Output, word for word, every line from the start of the listing down to and including the line that contains "consiste quindi nell'individuare"; include nothing else.

__Records supplied__:
__________
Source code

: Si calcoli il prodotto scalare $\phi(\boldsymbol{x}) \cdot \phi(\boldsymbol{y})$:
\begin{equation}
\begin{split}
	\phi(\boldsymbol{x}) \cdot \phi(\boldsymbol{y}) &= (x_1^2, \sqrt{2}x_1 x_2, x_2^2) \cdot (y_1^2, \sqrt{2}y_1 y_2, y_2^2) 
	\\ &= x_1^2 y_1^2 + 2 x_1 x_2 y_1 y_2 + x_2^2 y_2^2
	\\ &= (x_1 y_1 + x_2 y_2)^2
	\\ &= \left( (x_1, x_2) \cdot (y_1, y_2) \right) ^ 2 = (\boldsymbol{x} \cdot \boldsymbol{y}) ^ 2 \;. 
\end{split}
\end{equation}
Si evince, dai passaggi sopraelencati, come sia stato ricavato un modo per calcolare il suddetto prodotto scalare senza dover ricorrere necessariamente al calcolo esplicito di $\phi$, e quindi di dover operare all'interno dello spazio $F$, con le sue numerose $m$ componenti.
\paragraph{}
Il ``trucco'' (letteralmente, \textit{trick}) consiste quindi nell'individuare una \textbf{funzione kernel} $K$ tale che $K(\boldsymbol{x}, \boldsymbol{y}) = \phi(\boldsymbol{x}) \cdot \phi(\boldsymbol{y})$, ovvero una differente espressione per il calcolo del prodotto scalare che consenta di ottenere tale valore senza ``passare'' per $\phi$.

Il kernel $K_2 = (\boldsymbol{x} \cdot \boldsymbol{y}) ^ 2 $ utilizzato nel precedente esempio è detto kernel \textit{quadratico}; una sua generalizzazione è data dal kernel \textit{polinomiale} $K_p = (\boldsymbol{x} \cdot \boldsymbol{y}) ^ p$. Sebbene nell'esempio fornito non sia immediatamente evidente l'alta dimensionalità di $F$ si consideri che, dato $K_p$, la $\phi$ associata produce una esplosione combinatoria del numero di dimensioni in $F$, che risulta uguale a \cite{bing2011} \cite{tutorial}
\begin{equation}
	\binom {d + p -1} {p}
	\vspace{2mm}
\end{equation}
__________
__Result of this exercise__:
Source code

: Si calcoli il prodotto scalare $\phi(\boldsymbol{x}) \cdot \phi(\boldsymbol{y})$:
\begin{equation}
\begin{split}
	\phi(\boldsymbol{x}) \cdot \phi(\boldsymbol{y}) &= (x_1^2, \sqrt{2}x_1 x_2, x_2^2) \cdot (y_1^2, \sqrt{2}y_1 y_2, y_2^2) 
	\\ &= x_1^2 y_1^2 + 2 x_1 x_2 y_1 y_2 + x_2^2 y_2^2
	\\ &= (x_1 y_1 + x_2 y_2)^2
	\\ &= \left( (x_1, x_2) \cdot (y_1, y_2) \right) ^ 2 = (\boldsymbol{x} \cdot \boldsymbol{y}) ^ 2 \;. 
\end{split}
\end{equation}
Si evince, dai passaggi sopraelencati, come sia stato ricavato un modo per calcolare il suddetto prodotto scalare senza dover ricorrere necessariamente al calcolo esplicito di $\phi$, e quindi di dover operare all'interno dello spazio $F$, con le sue numerose $m$ componenti.
\paragraph{}
Il ``trucco'' (letteralmente, \textit{trick}) consiste quindi nell'individuare una \textbf{funzione kernel} $K$ tale che $K(\boldsymbol{x}, \boldsymbol{y}) = \phi(\boldsymbol{x}) \cdot \phi(\boldsymbol{y})$, ovvero una differente espressione per il calcolo del prodotto scalare che consenta di ottenere tale valore senza ``passare'' per $\phi$.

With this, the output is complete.